_Exercise objective_:
Once the line holding "The true return" is found in the entries below, transcribe exactly every line up to and including the one holding "In experimental particle", but leave out the pictures.
------------
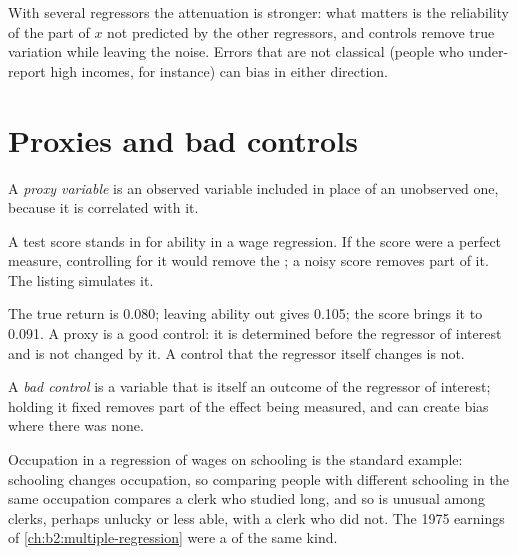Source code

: With several regressors the attenuation is stronger: what matters is the reliability of the part of $x$ not predicted by
the other regressors, and controls remove true variation while leaving the noise. Errors that are not classical (people
who under-report high incomes, for instance) can bias in either direction.

\section{Proxies and bad controls}\label{sec:b2:specification:controls}

\begin{definition}\label{def:b2:specification:proxy}
A \emph{proxy variable} is an observed variable included in place of an unobserved one, because it
is correlated with it.
\end{definition}

A test score stands in for ability in a wage regression. If the score were a perfect measure, controlling for it would
remove the ; a noisy score removes part of it. The listing simulates it.

\label{lst:b2:specification:proxy}

\label{out:b2:specification:proxy}

The true return is 0.080; leaving ability out gives 0.105; the score brings it to 0.091. A proxy is a good control: it
is determined before the regressor of interest and is not changed by it. A control that the regressor itself changes is
not.

\begin{definition}\label{def:b2:specification:bad-control}
A \emph{bad control} is a variable that is itself an outcome of the regressor of interest; holding it
fixed removes part of the effect being measured, and can create bias where there was none.
\end{definition}

Occupation in a regression of wages on schooling is the standard example: schooling changes occupation, so comparing
people with different schooling in the same occupation compares a clerk who studied long, and so is unusual among clerks,
perhaps unlucky or less able, with a clerk who did not. The 1975 earnings of \cref{ch:b2:multiple-regression} were a  of the same kind.

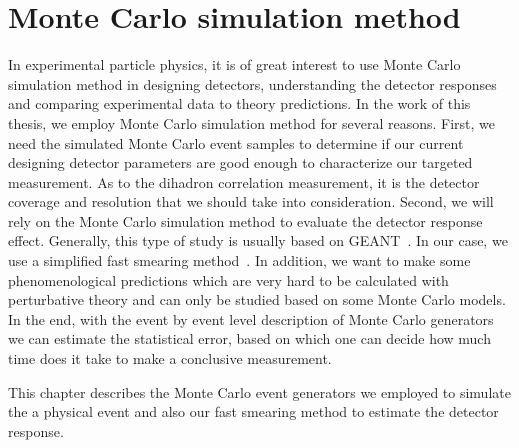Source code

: \chapter{Monte Carlo simulation method} \label{chp:MC}

In experimental particle physics, it is of great interest to use Monte Carlo
simulation method in designing detectors, understanding the detector responses
and comparing experimental data to theory predictions. In the work of this
thesis, we employ Monte Carlo simulation method for several reasons. First, we
need the simulated Monte Carlo event samples to determine if our current
designing detector parameters are good enough to characterize our targeted
measurement. As to the dihadron correlation measurement, it is the detector
coverage and resolution that we should take into consideration. Second, we will
rely on the Monte Carlo simulation method to evaluate the detector response
effect. Generally, this type of study is usually based on
GEANT~\cite{Brun:1978fy}. In our case, we use a simplified fast smearing method~\cite{eicsmear}.
In addition, we want to make some phenomenological predictions which are very
hard to be calculated with perturbative theory and can only be studied based on
some Monte Carlo models. In the end, with the event by event level description
of Monte Carlo generators we can estimate the statistical error, based on which
one can decide how much time does it take to make a conclusive measurement.

This chapter describes the Monte Carlo event generators we employed to simulate
the a physical event and also our fast smearing method to estimate the detector response.


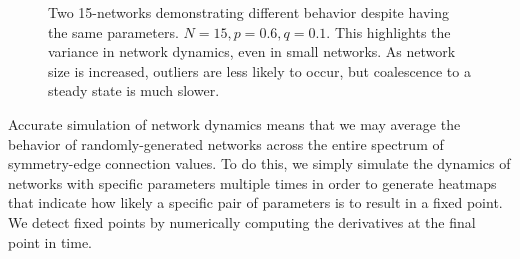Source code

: \begin{figure}[h]
\begin{subfigure}{0.45\textwidth}
         \label{fig:1b}
     \end{subfigure}
     \caption{Two 15-networks demonstrating different behavior despite having the same parameters. $N=15, p=0.6, q=0.1$. This highlights the variance in network dynamics, even in small networks. As network size is increased, outliers are less likely to occur, but coalescence to a steady state is much slower.}
     \label{fig:1}
\end{figure}

Accurate simulation of network dynamics means that we may average the behavior of randomly-generated networks across the entire spectrum of symmetry-edge connection values. To do this, we simply simulate the dynamics of networks with specific parameters multiple times in order to generate heatmaps that indicate how likely a specific pair of parameters is to result in a fixed point. We detect fixed points by numerically computing the derivatives at the final point in time.

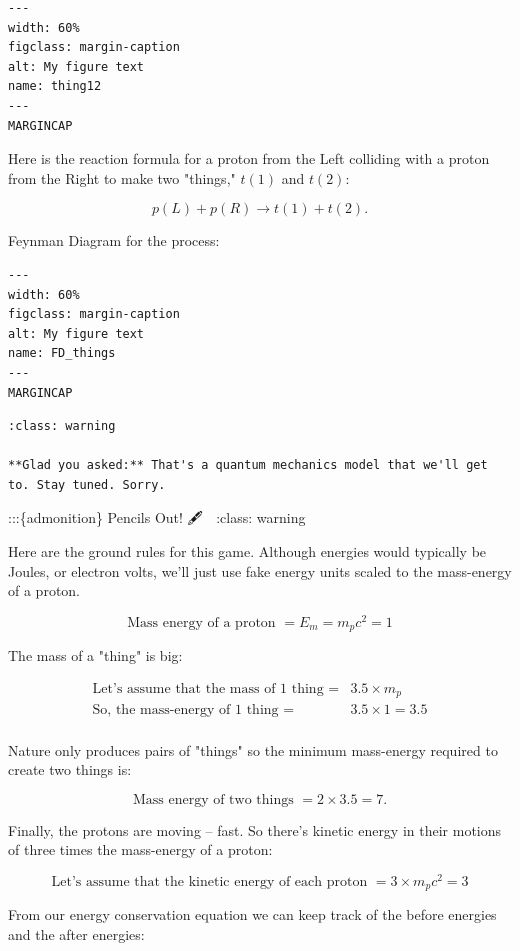 \documentclass[
]{article}
\begin{document}
\begin{verbatim}
---
width: 60%
figclass: margin-caption
alt: My figure text
name: thing12
---
MARGINCAP
\end{verbatim}

Here is the reaction formula for a proton from the Left colliding with a
proton from the Right to make two "things," \(t(1)\) and \(t(2)\):

\[p(L) + p(R) \to t(1) + t(2). \nonumber\]

Feynman Diagram for the process:

\begin{verbatim}
---
width: 60%
figclass: margin-caption
alt: My figure text
name: FD_things
---
MARGINCAP
\end{verbatim}

\begin{verbatim}
:class: warning

**Glad you asked:** That's a quantum mechanics model that we'll get to. Stay tuned. Sorry.
\end{verbatim}

:::\{admonition\} Pencils Out! 🖋 📓 :class: warning

Here are the ground rules for this game. Although energies would
typically be Joules, or electron volts, we'll just use fake energy units
scaled to the mass-energy of a proton.

\[\text{Mass energy of a proton } = E_m = m_pc^2 = 1 \nonumber\]

The mass of a "thing" is big:

\begin{align*}
\text{Let's assume that the mass of 1 thing } =& 3.5\times m_p \\
\text{So, the mass-energy of 1 thing } =& 3.5 \times 1 = 3.5\\
\end{align*}

Nature only produces pairs of "things" so the minimum mass-energy
required to create two things is:

\[\text{Mass energy of two things } = 2 \times 3.5 = 7. \nonumber\]

Finally, the protons are moving -- fast. So there's kinetic energy in
their motions of three times the mass-energy of a proton:

\[\text{Let's assume that the kinetic energy of each proton } = 3 \times m_pc^2 = 3 \nonumber\]

From our energy conservation equation we can keep track of the before
energies and the after energies:
\end{document}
------------
_Answer box_:
The true return is 0.080; leaving ability out gives 0.105; the score brings it to 0.091. A proxy is a good control: it
is determined before the regressor of interest and is not changed by it. A control that the regressor itself changes is
not.

\begin{definition}\label{def:b2:specification:bad-control}
A \emph{bad control} is a variable that is itself an outcome of the regressor of interest; holding it
fixed removes part of the effect being measured, and can create bias where there was none.
\end{definition}

Occupation in a regression of wages on schooling is the standard example: schooling changes occupation, so comparing
people with different schooling in the same occupation compares a clerk who studied long, and so is unusual among clerks,
perhaps unlucky or less able, with a clerk who did not. The 1975 earnings of \cref{ch:b2:multiple-regression} were a  of the same kind.

Source code

: \chapter{Monte Carlo simulation method} \label{chp:MC}

In experimental particle physics, it is of great interest to use Monte Carlo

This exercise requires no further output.